■ YOUR OBJECTIVE ■
Select the lines below containing the word "механики".

Dataset entries
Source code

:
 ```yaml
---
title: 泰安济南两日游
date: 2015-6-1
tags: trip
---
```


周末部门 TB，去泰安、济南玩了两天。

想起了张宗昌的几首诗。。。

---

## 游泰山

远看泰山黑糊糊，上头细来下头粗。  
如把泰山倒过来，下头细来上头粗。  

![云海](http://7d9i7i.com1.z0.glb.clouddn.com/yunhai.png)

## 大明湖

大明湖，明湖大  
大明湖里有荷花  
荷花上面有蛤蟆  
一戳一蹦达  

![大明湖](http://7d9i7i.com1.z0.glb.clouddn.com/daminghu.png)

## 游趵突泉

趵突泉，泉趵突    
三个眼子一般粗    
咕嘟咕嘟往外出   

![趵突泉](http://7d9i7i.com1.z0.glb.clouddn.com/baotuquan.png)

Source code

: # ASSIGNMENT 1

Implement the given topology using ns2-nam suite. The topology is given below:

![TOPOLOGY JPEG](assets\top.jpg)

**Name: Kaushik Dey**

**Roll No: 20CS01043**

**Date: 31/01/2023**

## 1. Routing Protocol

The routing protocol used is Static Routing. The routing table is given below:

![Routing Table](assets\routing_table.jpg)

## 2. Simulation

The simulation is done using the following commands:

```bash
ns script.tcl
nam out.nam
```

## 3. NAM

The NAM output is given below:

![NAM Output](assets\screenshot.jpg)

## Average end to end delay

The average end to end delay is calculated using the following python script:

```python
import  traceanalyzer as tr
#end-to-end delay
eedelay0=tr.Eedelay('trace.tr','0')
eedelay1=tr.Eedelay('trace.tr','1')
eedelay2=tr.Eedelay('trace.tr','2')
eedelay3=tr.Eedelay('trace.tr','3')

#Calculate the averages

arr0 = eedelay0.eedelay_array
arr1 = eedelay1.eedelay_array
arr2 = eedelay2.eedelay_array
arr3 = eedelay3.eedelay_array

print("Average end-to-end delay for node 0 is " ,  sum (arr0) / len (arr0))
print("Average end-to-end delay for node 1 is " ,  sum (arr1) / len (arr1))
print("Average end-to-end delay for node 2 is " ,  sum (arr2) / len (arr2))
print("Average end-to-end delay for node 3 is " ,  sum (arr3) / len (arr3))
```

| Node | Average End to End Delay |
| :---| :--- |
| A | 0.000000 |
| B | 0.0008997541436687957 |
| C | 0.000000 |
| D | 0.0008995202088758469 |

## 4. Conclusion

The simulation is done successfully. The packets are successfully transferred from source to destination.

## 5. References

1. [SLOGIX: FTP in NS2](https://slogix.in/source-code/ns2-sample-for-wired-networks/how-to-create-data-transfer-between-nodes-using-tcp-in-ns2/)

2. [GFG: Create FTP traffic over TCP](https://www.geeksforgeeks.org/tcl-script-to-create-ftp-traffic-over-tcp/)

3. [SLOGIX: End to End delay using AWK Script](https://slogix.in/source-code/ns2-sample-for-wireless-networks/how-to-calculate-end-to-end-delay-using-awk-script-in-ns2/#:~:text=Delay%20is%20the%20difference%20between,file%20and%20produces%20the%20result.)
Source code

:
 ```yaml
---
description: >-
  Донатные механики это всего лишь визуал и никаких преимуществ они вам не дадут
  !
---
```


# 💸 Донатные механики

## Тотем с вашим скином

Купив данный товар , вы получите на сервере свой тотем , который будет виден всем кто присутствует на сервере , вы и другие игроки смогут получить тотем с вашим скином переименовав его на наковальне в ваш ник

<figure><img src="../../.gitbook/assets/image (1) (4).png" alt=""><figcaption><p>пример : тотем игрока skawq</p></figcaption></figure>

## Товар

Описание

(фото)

■ SOLUTION TO THIS EXERCISE ■
  Донатные механики это всего лишь визуал и никаких преимуществ они вам не дадут
# 💸 Донатные механики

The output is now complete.